Bermuda got off to a flying start with the arrival of the Pfizer vaccine in January. Five months later, the island has fallen short of herd immunity.

It’s official. Bermuda has failed to achieve herd immunity from Covid-19.

On Tuesday, Bermuda administered the final first doses of its stock of the Covid-19 vaccine to recipients. As of Friday, 61 per cent of people had had at least one dose while a further 53 per cent had had both doses and can therefore be considered to be immunised.

Over the weekend and through Monday, a further 1,150 doses, equivalent to about 1.7 per cent of the population, were delivered but it is not yet known how many were first doses and how many were second. The Royal Gazette has asked for these figures and may yet get them.

Nonetheless, even if all of those vaccines were first doses, it would not be enough to get Bermuda to the magical 70 per cent figure, which has been posited as the number needed for herd immunity.

With no more vaccines requested from Britain, and an unknown number to be delivered on an unknown date from the Covax facility, this means Bermuda will immunise no more people in the coming weeks than the 62 or possibly 63 per cent who have had at least one shot.

Had Britain not approved the use of the Pfizer vaccine for 12 to 15-year-olds on Friday, that number would be even lower.

It would be easy to brush this off, to maintain that 62 or 63 per cent is pretty good and that on a per-capita basis Bermuda remains high on the list of immunised countries, at least for now.

It would be possible to argue that with Bermuda’s rigorous testing regime and the 14-day quarantine limit for non-immunised travellers looming, the island is almost as safe as it would be had the 70 per cent target been reached.

If the 2,400 or so people are included who have been infected with the virus — and therefore carry some antibodies — it could be said that Bermuda is even closer to that number.

But it would be disingenuous and irresponsible to accept these lines of reasoning.

Bermuda remains at high risk of experiencing a fourth wave, while almost four out of ten people remain non-immunised.

No one knows how long natural antibodies will last.

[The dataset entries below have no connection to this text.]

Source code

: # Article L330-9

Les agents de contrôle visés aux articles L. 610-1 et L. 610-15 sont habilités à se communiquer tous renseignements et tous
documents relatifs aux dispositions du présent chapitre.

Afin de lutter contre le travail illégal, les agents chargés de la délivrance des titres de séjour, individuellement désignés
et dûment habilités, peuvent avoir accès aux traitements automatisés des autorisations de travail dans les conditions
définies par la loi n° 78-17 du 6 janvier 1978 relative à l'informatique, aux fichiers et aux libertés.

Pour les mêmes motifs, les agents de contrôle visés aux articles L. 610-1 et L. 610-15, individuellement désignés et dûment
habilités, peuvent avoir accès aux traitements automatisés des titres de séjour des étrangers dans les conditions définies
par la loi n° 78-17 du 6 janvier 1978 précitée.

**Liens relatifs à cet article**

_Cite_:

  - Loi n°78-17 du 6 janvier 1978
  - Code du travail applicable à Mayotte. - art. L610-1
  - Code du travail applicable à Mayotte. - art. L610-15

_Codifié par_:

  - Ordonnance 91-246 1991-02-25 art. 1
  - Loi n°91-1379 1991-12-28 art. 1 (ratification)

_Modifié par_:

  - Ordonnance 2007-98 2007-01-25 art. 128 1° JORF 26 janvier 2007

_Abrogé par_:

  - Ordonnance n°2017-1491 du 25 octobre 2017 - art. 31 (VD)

Bermuda’s testing regimen is good, and this newspaper supports the 14 day supervised mandatory quarantine if only for its deterrent effect, but experience has shown that it only takes one person to spread the virus, and the risk is greater if it turns out to be a new variant that is more resistant to natural or vaccine antibodies.

That is why it was so important to reduce the risk to as great an extent as possible. The less likely it is that any variant of the coronavirus can be spread, the safer everyone will be.

It can be argued that 80 per cent immunity, not 70 per cent, is the number Bermuda should have been striving for. That would mean that virtually every adult was immunised.

Perhaps 80 per cent was too ambitious. It seems clear that everyone in Bermuda who wanted the vaccine has probably had it. There will be some people who decided to wait until they had travel plans to get vaccinated and they will have figuratively and perhaps literally missed the boat now.

This newspaper and other organisations used all the tools of persuasion and incentive to persuade people to get immunised. Companies and individuals dug into their own pockets to make it happen. But it was not enough.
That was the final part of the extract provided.